Uma das imagens mais comentadas nas redes sociais na semana passada é, no mínimo, inusitada – tanto para o noticiário político quanto no campo empresarial. O presidente Jair Bolsonaro publicou na internet sua foto na qual acompanha a partida entre Brasil e Venezuela pela Copa América, transmitida no domingo (13) pela primeira vez no SBT, emissora de Silvio Santos, um amigo assumido do governo. Tão notório quanto o semblante de satisfação de Bolsonaro, que comemorou como final de Copa do Mundo a derrota da TV Globo nos direitos de transmissão das partidas, era a camisa do Brusque Futebol Clube, time patrocinado pela rede varejista Havan, de Luciano Hang. O excêntrico empresário, jocosamente apelidado de Véio da Havan, tem se destacado como um escudeiro incondicional do bolsonarismo e do próprio presidente, aparecendo sem constrangimento até na garupa do chefe do Executivo, sem capacete e, por vezes, com a placa coberta.

O afago de Hang aos eleitores mais efusivos de Bolsonaro poderia não causar desconfiança não fosse o fato de que ele agora acena para os investidores.
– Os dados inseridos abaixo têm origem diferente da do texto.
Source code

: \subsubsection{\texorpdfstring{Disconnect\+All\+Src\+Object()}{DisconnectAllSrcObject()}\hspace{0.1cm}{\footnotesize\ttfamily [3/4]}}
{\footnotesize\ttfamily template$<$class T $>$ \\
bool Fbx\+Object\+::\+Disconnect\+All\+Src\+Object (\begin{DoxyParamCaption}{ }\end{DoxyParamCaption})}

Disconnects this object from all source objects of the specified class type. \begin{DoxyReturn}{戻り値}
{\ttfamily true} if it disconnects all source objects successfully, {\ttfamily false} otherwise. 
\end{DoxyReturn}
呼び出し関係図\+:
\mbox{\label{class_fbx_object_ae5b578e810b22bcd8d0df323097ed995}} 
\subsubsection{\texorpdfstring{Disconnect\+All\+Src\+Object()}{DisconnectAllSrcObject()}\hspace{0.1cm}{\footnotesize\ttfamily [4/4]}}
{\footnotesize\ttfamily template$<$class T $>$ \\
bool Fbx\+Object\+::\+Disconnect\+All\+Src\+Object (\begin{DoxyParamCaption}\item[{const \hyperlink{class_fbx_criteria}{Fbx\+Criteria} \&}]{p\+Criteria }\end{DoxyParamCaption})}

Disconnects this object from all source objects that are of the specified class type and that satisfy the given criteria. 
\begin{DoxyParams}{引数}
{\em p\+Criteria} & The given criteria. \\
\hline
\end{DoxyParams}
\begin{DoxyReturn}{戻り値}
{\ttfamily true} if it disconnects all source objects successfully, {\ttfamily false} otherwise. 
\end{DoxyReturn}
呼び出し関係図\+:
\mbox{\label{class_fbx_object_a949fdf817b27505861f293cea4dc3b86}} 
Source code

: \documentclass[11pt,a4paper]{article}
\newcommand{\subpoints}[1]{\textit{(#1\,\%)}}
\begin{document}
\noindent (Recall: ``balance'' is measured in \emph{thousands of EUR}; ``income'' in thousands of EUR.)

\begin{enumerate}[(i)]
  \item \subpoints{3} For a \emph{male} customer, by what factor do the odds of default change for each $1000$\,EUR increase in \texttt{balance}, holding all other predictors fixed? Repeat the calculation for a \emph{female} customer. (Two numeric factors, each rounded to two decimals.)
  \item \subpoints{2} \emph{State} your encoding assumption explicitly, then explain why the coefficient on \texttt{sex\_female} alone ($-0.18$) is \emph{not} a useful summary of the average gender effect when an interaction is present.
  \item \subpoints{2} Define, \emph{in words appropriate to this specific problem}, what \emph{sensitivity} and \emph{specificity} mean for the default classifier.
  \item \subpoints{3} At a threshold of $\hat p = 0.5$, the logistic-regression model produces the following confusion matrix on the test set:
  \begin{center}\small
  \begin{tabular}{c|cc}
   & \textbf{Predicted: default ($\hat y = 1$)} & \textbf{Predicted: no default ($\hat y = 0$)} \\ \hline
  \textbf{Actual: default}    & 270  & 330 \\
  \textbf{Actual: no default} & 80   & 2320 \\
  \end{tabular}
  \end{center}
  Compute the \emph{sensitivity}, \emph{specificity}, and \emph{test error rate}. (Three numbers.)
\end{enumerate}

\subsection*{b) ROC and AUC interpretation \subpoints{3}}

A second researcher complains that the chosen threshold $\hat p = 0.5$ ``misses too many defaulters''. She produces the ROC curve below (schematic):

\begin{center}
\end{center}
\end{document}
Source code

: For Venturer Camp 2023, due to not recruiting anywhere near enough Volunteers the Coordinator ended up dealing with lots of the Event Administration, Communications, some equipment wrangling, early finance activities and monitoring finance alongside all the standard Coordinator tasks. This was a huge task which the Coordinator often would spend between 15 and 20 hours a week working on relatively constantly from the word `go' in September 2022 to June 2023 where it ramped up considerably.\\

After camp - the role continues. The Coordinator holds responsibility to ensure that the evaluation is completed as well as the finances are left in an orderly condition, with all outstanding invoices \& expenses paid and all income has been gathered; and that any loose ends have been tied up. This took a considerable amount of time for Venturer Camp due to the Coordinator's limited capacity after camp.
Assim como faz nas aglomerações presidenciais, Hang sinaliza que vai tentar uma barulhenta oferta de ações na bolsa brasileira. Um vídeo postado no YouTube em que apresenta seu site de Relações com Investidores (RI) atesta a decisão e a pressa. O empresário tem promovido nos últimos meses algumas turnês com gestores e investidores em suas lojas pelo País. “Ele demonstra certa urgência em atrair investimentos agora, com receio de que o clima eleitoral do ano que vem prejudique o desempenho da marca que ele mesmo fez questão de associar ao governo”, afirmou um empresário, em condição de anonimato, que viajou com Hang pelo interior no final de maio. Procurado pela DINHEIRO, Hang não concedeu entrevista.

No vídeo, de cerca de 6 minutos, ele celebra os 35 anos da rede ao lado de seus filhos, Lucas e Leonardo, todos vestidos com camiseta verde com a frase, em letras amarelas, “o Brasil que queremos só depende de nós”. Embora não detalhe o IPO, a companhia protocolou pedido de registro à Comissão de Valores Mobiliários (CVM) em 12 de maio. Oficialmente, a Havan diz que está “se preparando para dar sequência como companhia aberta”. A Havan tem mais de 160 lojas em todo o País e 20 mil colaboradores. No site de RI não está disponível o resultado do primeiro trimestre da empresa, apenas o de 2020. O grupo encerrou o ano passado com faturamento de R$ 10,5 bilhões e um lucro líquido de R$ 1,3 bilhão, resultado 30% maior que 2019.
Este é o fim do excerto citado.